Data items:

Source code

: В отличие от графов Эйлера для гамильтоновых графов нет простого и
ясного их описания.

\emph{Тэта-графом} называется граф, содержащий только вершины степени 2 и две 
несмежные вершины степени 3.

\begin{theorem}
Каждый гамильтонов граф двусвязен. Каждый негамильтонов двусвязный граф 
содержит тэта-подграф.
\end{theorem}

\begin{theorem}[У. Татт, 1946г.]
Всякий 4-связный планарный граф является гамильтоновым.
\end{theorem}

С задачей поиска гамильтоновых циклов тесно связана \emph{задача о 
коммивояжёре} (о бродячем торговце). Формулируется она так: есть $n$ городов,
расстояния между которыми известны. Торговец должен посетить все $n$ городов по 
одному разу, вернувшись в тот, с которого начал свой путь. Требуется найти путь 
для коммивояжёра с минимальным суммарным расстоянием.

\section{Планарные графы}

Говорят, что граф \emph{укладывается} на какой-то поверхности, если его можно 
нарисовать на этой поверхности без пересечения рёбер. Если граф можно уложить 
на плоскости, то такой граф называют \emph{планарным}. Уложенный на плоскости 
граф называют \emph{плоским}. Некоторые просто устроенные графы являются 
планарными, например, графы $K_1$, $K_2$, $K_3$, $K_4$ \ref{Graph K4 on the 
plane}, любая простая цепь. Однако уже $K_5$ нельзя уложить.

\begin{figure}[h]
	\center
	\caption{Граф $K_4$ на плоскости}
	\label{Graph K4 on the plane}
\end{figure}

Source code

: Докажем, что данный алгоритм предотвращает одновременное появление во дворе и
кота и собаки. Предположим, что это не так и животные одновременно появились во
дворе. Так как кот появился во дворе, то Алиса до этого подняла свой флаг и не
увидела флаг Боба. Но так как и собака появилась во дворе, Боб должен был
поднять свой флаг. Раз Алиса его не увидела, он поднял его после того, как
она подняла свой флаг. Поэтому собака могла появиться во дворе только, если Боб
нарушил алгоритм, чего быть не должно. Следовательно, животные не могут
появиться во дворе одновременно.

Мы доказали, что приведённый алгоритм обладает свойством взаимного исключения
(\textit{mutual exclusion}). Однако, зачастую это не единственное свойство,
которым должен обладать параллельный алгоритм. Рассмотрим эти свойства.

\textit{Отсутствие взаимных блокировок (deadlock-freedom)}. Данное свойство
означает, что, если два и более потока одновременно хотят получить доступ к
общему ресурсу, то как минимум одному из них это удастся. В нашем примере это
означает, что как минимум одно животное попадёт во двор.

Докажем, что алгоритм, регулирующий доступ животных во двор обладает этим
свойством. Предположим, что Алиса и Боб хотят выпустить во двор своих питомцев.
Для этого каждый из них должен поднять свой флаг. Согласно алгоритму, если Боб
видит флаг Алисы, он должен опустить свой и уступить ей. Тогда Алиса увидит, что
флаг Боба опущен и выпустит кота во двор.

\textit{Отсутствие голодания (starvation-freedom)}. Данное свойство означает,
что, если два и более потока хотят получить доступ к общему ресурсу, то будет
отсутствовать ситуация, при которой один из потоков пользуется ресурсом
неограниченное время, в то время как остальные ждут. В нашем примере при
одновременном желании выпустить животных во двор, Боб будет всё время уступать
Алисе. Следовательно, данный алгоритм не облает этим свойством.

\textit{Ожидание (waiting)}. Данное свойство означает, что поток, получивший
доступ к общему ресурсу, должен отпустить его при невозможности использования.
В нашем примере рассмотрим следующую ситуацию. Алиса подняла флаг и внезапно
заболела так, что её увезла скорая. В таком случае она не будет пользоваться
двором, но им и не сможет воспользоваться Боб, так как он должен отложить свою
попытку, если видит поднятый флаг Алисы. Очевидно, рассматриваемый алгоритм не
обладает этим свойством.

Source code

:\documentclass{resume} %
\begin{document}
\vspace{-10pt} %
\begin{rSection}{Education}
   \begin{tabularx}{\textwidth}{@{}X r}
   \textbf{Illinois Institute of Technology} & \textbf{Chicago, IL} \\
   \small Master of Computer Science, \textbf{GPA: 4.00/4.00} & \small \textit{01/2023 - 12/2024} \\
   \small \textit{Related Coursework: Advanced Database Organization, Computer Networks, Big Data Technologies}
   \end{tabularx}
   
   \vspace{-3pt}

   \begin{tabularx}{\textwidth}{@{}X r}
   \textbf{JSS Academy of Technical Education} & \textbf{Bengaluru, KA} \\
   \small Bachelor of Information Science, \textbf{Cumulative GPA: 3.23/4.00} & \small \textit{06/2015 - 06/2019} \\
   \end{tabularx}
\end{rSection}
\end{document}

**EXERCISE PROMPT**. Once you have read the records, repeat them all exactly.

**SOLVED EXERCISE**.
Source code

: В отличие от графов Эйлера для гамильтоновых графов нет простого и
ясного их описания.

\emph{Тэта-графом} называется граф, содержащий только вершины степени 2 и две 
несмежные вершины степени 3.

\begin{theorem}
Каждый гамильтонов граф двусвязен. Каждый негамильтонов двусвязный граф 
содержит тэта-подграф.
\end{theorem}

\begin{theorem}[У. Татт, 1946г.]
Всякий 4-связный планарный граф является гамильтоновым.
\end{theorem}

С задачей поиска гамильтоновых циклов тесно связана \emph{задача о 
коммивояжёре} (о бродячем торговце). Формулируется она так: есть $n$ городов,
расстояния между которыми известны. Торговец должен посетить все $n$ городов по 
одному разу, вернувшись в тот, с которого начал свой путь. Требуется найти путь 
для коммивояжёра с минимальным суммарным расстоянием.

\section{Планарные графы}

Говорят, что граф \emph{укладывается} на какой-то поверхности, если его можно 
нарисовать на этой поверхности без пересечения рёбер. Если граф можно уложить 
на плоскости, то такой граф называют \emph{планарным}. Уложенный на плоскости 
граф называют \emph{плоским}. Некоторые просто устроенные графы являются 
планарными, например, графы $K_1$, $K_2$, $K_3$, $K_4$ \ref{Graph K4 on the 
plane}, любая простая цепь. Однако уже $K_5$ нельзя уложить.

\begin{figure}[h]
	\center
	\caption{Граф $K_4$ на плоскости}
	\label{Graph K4 on the plane}
\end{figure}

Source code

: Докажем, что данный алгоритм предотвращает одновременное появление во дворе и
кота и собаки. Предположим, что это не так и животные одновременно появились во
дворе. Так как кот появился во дворе, то Алиса до этого подняла свой флаг и не
увидела флаг Боба. Но так как и собака появилась во дворе, Боб должен был
поднять свой флаг. Раз Алиса его не увидела, он поднял его после того, как
она подняла свой флаг. Поэтому собака могла появиться во дворе только, если Боб
нарушил алгоритм, чего быть не должно. Следовательно, животные не могут
появиться во дворе одновременно.

Мы доказали, что приведённый алгоритм обладает свойством взаимного исключения
(\textit{mutual exclusion}). Однако, зачастую это не единственное свойство,
которым должен обладать параллельный алгоритм. Рассмотрим эти свойства.

\textit{Отсутствие взаимных блокировок (deadlock-freedom)}. Данное свойство
означает, что, если два и более потока одновременно хотят получить доступ к
общему ресурсу, то как минимум одному из них это удастся. В нашем примере это
означает, что как минимум одно животное попадёт во двор.

Докажем, что алгоритм, регулирующий доступ животных во двор обладает этим
свойством. Предположим, что Алиса и Боб хотят выпустить во двор своих питомцев.
Для этого каждый из них должен поднять свой флаг. Согласно алгоритму, если Боб
видит флаг Алисы, он должен опустить свой и уступить ей. Тогда Алиса увидит, что
флаг Боба опущен и выпустит кота во двор.

\textit{Отсутствие голодания (starvation-freedom)}. Данное свойство означает,
что, если два и более потока хотят получить доступ к общему ресурсу, то будет
отсутствовать ситуация, при которой один из потоков пользуется ресурсом
неограниченное время, в то время как остальные ждут. В нашем примере при
одновременном желании выпустить животных во двор, Боб будет всё время уступать
Алисе. Следовательно, данный алгоритм не облает этим свойством.

\textit{Ожидание (waiting)}. Данное свойство означает, что поток, получивший
доступ к общему ресурсу, должен отпустить его при невозможности использования.
В нашем примере рассмотрим следующую ситуацию. Алиса подняла флаг и внезапно
заболела так, что её увезла скорая. В таком случае она не будет пользоваться
двором, но им и не сможет воспользоваться Боб, так как он должен отложить свою
попытку, если видит поднятый флаг Алисы. Очевидно, рассматриваемый алгоритм не
обладает этим свойством.

Source code

:\documentclass{resume} %
\begin{document}
\vspace{-10pt} %
\begin{rSection}{Education}
   \begin{tabularx}{\textwidth}{@{}X r}
   \textbf{Illinois Institute of Technology} & \textbf{Chicago, IL} \\
   \small Master of Computer Science, \textbf{GPA: 4.00/4.00} & \small \textit{01/2023 - 12/2024} \\
   \small \textit{Related Coursework: Advanced Database Organization, Computer Networks, Big Data Technologies}
   \end{tabularx}
   
   \vspace{-3pt}

   \begin{tabularx}{\textwidth}{@{}X r}
   \textbf{JSS Academy of Technical Education} & \textbf{Bengaluru, KA} \\
   \small Bachelor of Information Science, \textbf{Cumulative GPA: 3.23/4.00} & \small \textit{06/2015 - 06/2019} \\
   \end{tabularx}
\end{rSection}
\end{document}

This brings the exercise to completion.